=== Section Start ===

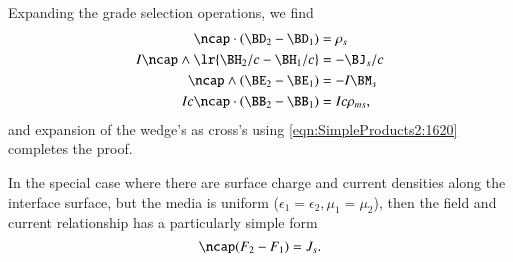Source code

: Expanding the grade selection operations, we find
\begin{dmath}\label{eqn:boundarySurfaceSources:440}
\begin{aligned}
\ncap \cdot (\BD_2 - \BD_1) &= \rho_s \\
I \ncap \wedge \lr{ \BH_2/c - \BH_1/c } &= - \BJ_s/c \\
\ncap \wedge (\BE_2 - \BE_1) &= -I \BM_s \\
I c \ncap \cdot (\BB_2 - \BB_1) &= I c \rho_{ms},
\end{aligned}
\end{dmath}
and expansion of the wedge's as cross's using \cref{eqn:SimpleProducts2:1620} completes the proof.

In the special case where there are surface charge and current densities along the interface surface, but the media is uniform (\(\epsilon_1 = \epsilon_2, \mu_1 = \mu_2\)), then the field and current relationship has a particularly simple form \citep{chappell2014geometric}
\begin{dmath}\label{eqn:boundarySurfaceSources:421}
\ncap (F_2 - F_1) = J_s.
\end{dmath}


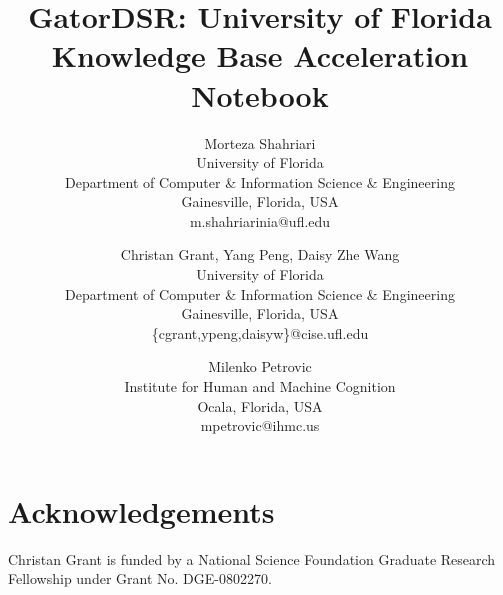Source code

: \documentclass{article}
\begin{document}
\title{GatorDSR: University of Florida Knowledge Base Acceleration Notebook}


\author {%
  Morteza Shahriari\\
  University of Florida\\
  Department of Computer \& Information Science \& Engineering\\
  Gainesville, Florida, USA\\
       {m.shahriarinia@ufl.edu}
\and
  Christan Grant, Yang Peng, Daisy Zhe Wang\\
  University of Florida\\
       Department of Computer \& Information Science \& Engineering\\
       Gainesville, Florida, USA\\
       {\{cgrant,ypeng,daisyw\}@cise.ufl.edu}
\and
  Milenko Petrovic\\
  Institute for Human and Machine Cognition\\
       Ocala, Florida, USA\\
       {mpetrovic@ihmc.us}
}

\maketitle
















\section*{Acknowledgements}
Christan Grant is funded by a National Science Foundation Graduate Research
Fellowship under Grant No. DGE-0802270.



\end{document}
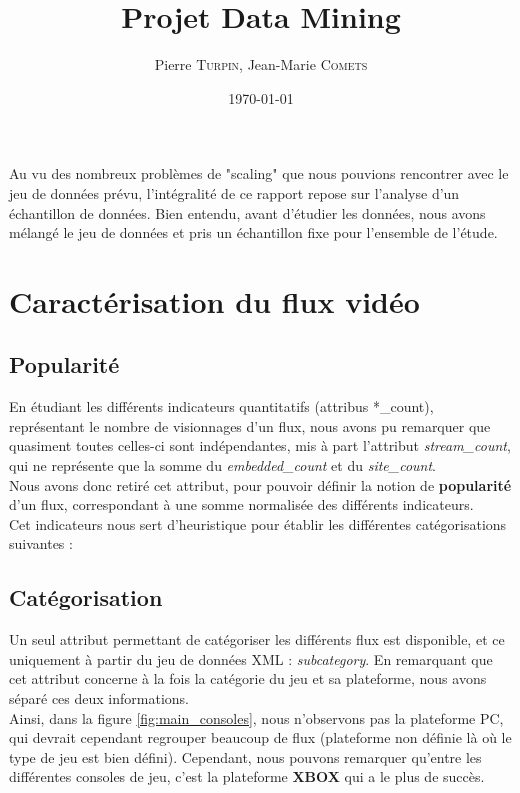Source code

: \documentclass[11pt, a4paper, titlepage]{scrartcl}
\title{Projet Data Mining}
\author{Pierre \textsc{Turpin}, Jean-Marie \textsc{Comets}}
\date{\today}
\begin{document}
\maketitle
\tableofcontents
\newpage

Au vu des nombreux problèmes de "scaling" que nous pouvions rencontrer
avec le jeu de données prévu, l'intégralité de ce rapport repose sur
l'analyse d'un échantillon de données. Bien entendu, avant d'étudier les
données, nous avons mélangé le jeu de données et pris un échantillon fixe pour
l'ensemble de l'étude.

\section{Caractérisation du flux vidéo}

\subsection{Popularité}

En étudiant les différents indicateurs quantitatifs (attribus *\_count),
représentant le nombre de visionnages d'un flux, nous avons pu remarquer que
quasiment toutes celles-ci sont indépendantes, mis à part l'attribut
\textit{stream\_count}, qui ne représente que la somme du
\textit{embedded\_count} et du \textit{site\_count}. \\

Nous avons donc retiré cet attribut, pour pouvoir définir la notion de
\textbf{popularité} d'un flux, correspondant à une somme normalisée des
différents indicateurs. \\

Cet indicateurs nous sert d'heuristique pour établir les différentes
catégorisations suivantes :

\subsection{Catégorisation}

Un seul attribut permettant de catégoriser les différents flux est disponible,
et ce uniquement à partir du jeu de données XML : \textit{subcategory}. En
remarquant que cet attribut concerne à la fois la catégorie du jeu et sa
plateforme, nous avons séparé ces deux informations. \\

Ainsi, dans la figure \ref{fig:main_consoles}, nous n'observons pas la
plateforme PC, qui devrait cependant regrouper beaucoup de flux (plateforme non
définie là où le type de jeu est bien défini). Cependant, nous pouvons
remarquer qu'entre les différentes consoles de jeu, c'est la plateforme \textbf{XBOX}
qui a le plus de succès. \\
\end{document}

=== Section End ===

Without changing a word, retype the data above and omit its pictures.

Source code

: Expanding the grade selection operations, we find
\begin{dmath}\label{eqn:boundarySurfaceSources:440}
\begin{aligned}
\ncap \cdot (\BD_2 - \BD_1) &= \rho_s \\
I \ncap \wedge \lr{ \BH_2/c - \BH_1/c } &= - \BJ_s/c \\
\ncap \wedge (\BE_2 - \BE_1) &= -I \BM_s \\
I c \ncap \cdot (\BB_2 - \BB_1) &= I c \rho_{ms},
\end{aligned}
\end{dmath}
and expansion of the wedge's as cross's using \cref{eqn:SimpleProducts2:1620} completes the proof.

In the special case where there are surface charge and current densities along the interface surface, but the media is uniform (\(\epsilon_1 = \epsilon_2, \mu_1 = \mu_2\)), then the field and current relationship has a particularly simple form \citep{chappell2014geometric}
\begin{dmath}\label{eqn:boundarySurfaceSources:421}
\ncap (F_2 - F_1) = J_s.
\end{dmath}


Source code

: \documentclass{article}
\begin{document}
\title{GatorDSR: University of Florida Knowledge Base Acceleration Notebook}


\author {%
  Morteza Shahriari\\
  University of Florida\\
  Department of Computer \& Information Science \& Engineering\\
  Gainesville, Florida, USA\\
       {m.shahriarinia@ufl.edu}
\and
  Christan Grant, Yang Peng, Daisy Zhe Wang\\
  University of Florida\\
       Department of Computer \& Information Science \& Engineering\\
       Gainesville, Florida, USA\\
       {\{cgrant,ypeng,daisyw\}@cise.ufl.edu}
\and
  Milenko Petrovic\\
  Institute for Human and Machine Cognition\\
       Ocala, Florida, USA\\
       {mpetrovic@ihmc.us}
}

\maketitle
















\section*{Acknowledgements}
Christan Grant is funded by a National Science Foundation Graduate Research
Fellowship under Grant No. DGE-0802270.



\end{document}
Source code

: \documentclass[11pt, a4paper, titlepage]{scrartcl}
\title{Projet Data Mining}
\author{Pierre \textsc{Turpin}, Jean-Marie \textsc{Comets}}
\date{\today}
\begin{document}
\maketitle
\tableofcontents
\newpage

Au vu des nombreux problèmes de "scaling" que nous pouvions rencontrer
avec le jeu de données prévu, l'intégralité de ce rapport repose sur
l'analyse d'un échantillon de données. Bien entendu, avant d'étudier les
données, nous avons mélangé le jeu de données et pris un échantillon fixe pour
l'ensemble de l'étude.

\section{Caractérisation du flux vidéo}

\subsection{Popularité}

En étudiant les différents indicateurs quantitatifs (attribus *\_count),
représentant le nombre de visionnages d'un flux, nous avons pu remarquer que
quasiment toutes celles-ci sont indépendantes, mis à part l'attribut
\textit{stream\_count}, qui ne représente que la somme du
\textit{embedded\_count} et du \textit{site\_count}. \\

Nous avons donc retiré cet attribut, pour pouvoir définir la notion de
\textbf{popularité} d'un flux, correspondant à une somme normalisée des
différents indicateurs. \\

Cet indicateurs nous sert d'heuristique pour établir les différentes
catégorisations suivantes :

\subsection{Catégorisation}

Un seul attribut permettant de catégoriser les différents flux est disponible,
et ce uniquement à partir du jeu de données XML : \textit{subcategory}. En
remarquant que cet attribut concerne à la fois la catégorie du jeu et sa
plateforme, nous avons séparé ces deux informations. \\

Ainsi, dans la figure \ref{fig:main_consoles}, nous n'observons pas la
plateforme PC, qui devrait cependant regrouper beaucoup de flux (plateforme non
définie là où le type de jeu est bien défini). Cependant, nous pouvons
remarquer qu'entre les différentes consoles de jeu, c'est la plateforme \textbf{XBOX}
qui a le plus de succès. \\
\end{document}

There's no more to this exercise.